Il lavoro avrebbe potuto avere un maggior scavo psicologico, minori parti documentaristiche e un montaggio più serrato, ma resta un prodotto sufficiente che affronta senza troppa retorica un argomento popolare come il baseball. Le squadre degli Industriales dell’Avana e il Villa Clara hanno partecipato alla realizzazione del film, girato in gran parte nello Stadio Latinoamericano dell’Avana. Nel film recitano personaggi della vita reale come Pedrito de Los Van Van, il cantante Tito Gomez (Vereda tropical), ci sono interviste ad Alberto Juantorena, Teofilo Stevenson e Kid Chocolate, grandi campioni del passato che come tutti hanno dovuto lasciare. La pellicola è ricca di filmati d’epoca prelevati dal mondo del pugilato e da vecchie gare di atletica leggera. Ricordiamo anche sequenze girate nei cabaret avaneri con buoni inserti di musica dal vivo. Molti giocatori di baseball, commentatori sportivi e telecronisti recitano la parte di loro stessi in un lavoro che resta a metà strada tra la fiction e il documentario. Non è facile realizzare un film di argomento sportivo, il regista è bravo nel rendere credibili le partite, le trasferte della squadra e le sequenze di allenamento. Interessante anche il tifo da stadio che secondo la tradizione cubana comprende musica, trombe e danza per sottolineare le azioni migliori. Ottima la colonna sonora a base di sinfonie di Antonio Vivaldi, di canzoni di Tito Gomez e di Juan Formell de Los Van Van.
Il film è costruito con la tecnica del flashback. Mario Lopez García è alla sua ultima gara, siede in panchina, viene premiato da giornalisti e commentatori sportivi, applaudito dal pubblico, ricordato dai compagni.
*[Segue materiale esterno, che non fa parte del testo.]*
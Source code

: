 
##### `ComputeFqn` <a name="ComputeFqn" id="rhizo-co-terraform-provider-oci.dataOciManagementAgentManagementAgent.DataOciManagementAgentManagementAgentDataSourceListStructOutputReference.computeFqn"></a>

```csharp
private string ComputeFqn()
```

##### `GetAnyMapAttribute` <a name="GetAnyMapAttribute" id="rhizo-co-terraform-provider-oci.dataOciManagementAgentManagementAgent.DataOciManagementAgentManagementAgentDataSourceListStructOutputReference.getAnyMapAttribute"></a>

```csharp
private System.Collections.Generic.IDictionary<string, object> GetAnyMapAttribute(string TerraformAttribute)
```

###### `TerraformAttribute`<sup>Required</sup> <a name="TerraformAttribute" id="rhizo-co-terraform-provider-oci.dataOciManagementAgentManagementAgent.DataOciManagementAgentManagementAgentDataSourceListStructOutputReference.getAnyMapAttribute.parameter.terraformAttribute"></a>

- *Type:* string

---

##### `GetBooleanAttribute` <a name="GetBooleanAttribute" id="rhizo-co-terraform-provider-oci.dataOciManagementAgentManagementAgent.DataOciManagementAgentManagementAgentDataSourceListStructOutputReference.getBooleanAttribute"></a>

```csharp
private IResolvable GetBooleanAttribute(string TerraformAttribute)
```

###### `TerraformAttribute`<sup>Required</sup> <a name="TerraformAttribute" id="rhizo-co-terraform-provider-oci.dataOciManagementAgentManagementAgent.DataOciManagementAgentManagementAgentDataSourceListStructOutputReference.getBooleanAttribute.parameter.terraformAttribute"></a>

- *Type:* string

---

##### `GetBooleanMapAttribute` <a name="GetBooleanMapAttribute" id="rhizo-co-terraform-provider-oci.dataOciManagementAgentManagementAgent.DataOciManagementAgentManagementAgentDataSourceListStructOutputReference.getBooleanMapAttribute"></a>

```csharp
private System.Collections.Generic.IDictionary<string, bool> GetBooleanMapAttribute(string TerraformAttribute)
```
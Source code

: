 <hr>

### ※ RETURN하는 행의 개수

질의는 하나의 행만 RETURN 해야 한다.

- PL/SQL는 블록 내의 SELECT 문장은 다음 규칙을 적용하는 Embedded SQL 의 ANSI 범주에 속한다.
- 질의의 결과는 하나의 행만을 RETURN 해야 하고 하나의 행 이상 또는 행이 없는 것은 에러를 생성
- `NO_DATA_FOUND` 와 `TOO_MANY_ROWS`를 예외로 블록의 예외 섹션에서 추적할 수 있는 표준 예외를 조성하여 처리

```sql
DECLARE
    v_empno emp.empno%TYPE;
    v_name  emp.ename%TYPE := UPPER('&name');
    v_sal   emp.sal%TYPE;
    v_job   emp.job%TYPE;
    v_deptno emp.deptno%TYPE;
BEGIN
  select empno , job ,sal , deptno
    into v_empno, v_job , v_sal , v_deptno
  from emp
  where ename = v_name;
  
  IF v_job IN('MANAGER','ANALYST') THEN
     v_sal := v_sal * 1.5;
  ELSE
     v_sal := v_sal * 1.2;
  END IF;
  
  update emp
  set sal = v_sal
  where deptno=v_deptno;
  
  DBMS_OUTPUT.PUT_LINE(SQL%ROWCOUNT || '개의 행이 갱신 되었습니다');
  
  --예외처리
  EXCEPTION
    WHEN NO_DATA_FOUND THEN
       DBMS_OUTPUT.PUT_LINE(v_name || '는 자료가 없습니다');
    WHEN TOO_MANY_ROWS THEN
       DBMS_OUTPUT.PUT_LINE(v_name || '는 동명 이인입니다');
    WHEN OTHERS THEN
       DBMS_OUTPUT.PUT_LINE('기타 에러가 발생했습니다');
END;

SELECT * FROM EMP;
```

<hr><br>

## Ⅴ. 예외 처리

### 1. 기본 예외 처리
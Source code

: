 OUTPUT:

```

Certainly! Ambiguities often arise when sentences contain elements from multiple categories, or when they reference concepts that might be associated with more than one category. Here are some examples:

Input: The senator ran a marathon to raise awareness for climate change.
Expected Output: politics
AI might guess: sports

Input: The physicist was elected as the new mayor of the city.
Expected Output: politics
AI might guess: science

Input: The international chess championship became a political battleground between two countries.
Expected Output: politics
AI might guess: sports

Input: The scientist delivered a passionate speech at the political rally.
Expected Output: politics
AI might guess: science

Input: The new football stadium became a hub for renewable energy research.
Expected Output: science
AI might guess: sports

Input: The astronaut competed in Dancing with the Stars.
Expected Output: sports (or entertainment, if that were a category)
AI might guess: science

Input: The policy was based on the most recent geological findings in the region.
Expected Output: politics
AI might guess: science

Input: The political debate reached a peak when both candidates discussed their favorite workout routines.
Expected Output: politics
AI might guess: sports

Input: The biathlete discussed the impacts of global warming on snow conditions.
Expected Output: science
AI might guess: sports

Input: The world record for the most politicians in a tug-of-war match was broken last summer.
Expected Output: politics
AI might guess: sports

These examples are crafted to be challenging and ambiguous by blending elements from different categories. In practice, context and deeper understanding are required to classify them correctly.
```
L’allenatore non vuole farlo giocare, preferisce che il pubblico lo ricordi come il campione che era stato, visto che ormai è stato deciso il suo abbandono. Mario non è d’accordo e – mentre lo premiano e risponde a interviste – ricorda episodi del recente passato che l’hanno portato al giorno dell’abbandono. Rivive l’amicizia con un vecchio pugile di successo adesso massaggiatore della squadra, i problemi con il figlio e con la moglie, le ultime partite, le liti con i compagni e i colloqui con allenatore e dirigenti per convincerlo a mollare. La moglie era andata a Praga per laurearsi, lui aveva persino dimenticato di recarsi al concerto del figlio violinista perché aveva trascorso la giornata con il vecchio amico ex pugile a ubriacarsi e a ricordare i tempi dei successi. La parte migliore della pellicola sono i brevi quadretti dove si esplicano i rapporti umani, l’amicizia maschile e il cameratismo tra sportivi. Non male anche il rapporto padre – figlio e la descrizione di un amore familiare che si materializza nella partecipazione di tutti all’ultima gara del padre. Il regista rende bene anche il rapporto allenatore – giocatore, mostra l’affetto mascolino tra i due uomini e la difficoltà reciproca nel comunicare e accettare una decisione inevitabile. Ottimo il finale. Mario entra in campo e il suo apporto potrebbe essere decisivo per la vittoria finale, ma il regista evita di cadere nella retorica. Il suo quasi fuori campo viene neutralizzati dagli avversari, Mario resta in lacrime al centro del diamante, l’allenatore lo consola e il pubblico applaude lo stesso rendendo omaggio al campione del passato. Uno sguardo d’intesa tra Mario e i familiari in tribuna trasforma le lacrime in una sorta di sorriso. Tutto sommato un buon lavoro che trasmette valori didatticamente utili con riferimento al mondo dello sport.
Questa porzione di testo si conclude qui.